EXCLUSIVO: Diagnósticos vão ajudar na recuperação de áreas degradadas em Alta Floresta, Carlinda e Colíder, no Mato Grosso

Danielle Jordan / AmbienteBrasil

A degradação chega a 70 mil hectares em locais de nascentes e matas ciliares, de acordo com diagnósticos ambientais elaborados pelo Instituto Centro de Vida (ICV). Os municípios de Alta Floresta, Carlinda e Colíder, no Mato Grosso, foram apontados com grande degradação em Áreas de Preservação Permanente (APP’s).

Na região amazônica o percentual de cada propriedade que pode ser desmatado é de 20%, segundo o coordenador adjunto do ICV, Laurent Micol, “nesses municípios o índice varia de 50 a 80% mais”, diz. “A paisagem fica descaracterizada e a degradação provoca um grande risco podendo, em alguns casos, transformar o ambiente a tal ponto que torna o local impróprio até para a produção”.

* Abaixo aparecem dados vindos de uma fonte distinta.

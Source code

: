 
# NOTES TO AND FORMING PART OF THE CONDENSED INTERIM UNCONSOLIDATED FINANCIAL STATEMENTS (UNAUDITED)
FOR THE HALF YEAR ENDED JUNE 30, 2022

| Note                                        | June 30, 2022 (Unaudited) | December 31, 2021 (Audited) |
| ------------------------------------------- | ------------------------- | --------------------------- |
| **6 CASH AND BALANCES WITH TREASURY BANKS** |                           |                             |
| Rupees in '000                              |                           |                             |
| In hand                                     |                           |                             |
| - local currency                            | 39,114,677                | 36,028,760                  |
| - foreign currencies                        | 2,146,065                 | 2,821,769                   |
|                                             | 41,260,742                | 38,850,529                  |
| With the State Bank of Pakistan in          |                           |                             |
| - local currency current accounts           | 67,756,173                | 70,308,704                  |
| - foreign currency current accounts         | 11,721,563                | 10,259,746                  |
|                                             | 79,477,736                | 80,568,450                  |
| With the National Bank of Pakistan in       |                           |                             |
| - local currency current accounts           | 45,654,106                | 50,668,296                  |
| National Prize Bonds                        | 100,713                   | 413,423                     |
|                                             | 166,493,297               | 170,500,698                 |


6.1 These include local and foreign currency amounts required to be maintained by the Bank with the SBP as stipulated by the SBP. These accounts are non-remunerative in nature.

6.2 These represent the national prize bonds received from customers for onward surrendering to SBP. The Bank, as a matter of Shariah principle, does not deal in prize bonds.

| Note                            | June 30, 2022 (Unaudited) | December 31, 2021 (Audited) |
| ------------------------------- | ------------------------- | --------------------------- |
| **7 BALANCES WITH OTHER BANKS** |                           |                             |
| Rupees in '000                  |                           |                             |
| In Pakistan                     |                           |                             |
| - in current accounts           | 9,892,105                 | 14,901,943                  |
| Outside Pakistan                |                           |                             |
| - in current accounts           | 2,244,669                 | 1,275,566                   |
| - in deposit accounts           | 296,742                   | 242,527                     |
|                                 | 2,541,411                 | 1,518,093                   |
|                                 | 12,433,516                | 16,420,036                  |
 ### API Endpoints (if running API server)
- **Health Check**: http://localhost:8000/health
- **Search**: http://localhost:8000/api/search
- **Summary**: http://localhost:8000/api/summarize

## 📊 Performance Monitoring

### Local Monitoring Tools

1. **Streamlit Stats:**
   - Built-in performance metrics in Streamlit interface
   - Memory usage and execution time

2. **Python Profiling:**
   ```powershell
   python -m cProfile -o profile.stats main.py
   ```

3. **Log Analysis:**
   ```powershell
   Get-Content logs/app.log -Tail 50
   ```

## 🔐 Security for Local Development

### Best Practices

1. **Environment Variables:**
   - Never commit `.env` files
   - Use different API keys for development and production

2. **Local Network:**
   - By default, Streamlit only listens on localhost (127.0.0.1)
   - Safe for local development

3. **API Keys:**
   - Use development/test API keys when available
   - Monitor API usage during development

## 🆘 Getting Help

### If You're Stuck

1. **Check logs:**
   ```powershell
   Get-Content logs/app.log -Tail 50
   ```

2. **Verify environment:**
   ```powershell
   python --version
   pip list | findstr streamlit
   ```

A degradação das APP’s e das matas ciliares pode gerar problemas de disponibilidade de águas nessas regiões, de acordo com Micol. Somente para a recuperação desses locais é necessário o plantio de mais de 300 milhões de árvores. “Agora a gente sabe exatamente o que está acontecendo e o que pode ser feito para resolver a questão”, conclui.

O levantamento foi realizado a partir de imagens obtidas por sensoriamento remoto e técnicas de geoprocessamento para produzir informações detalhadas sobre a cobertura vegetal, nascentes, cursos d’água, Áreas de Preservação Permanente e microbacias hidrográficas. Os municípios estão dispostos a recuperar as áreas apontadas, segundo Micol, a prioridade será a recuperação de nascentes e matas ciliares.

O ICV e outras entidades vão colaborar com as prefeituras repassando as técnicas corretas de plantio. “Conhecemos casos de proprietários que compraram mudas em viveiros por conta própria, mas não deu certo. Não conseguiram controlar o capim”, explica Micol, “existem técnicas direcionadas que permitem chegar ao resultado de forma mais eficaz”.

Em 2008 o município de Alta Floresta foi incluído na lista dos mais desmatados do Ministério do Meio Ambiente. A metade de sua área total foi desmatada, de acordo com o estudo. Apenas 49% das 6,5 mil nascentes estão preservadas.

Carlinda tem 56% das suas áreas de APP’s degradadas. Das 1,8 mil nascentes, 74% está em área devastada. Em Colíder a situação é semelhante. Da área total do município, 71% está desmatada. Quase 90% das sub-bacias tem 75% ou menos de cobertura florestal. Pela legislação a área de floresta deveria ser de 80% nessa localidade, por se tratar de região pertencente ao bioma Amazônia.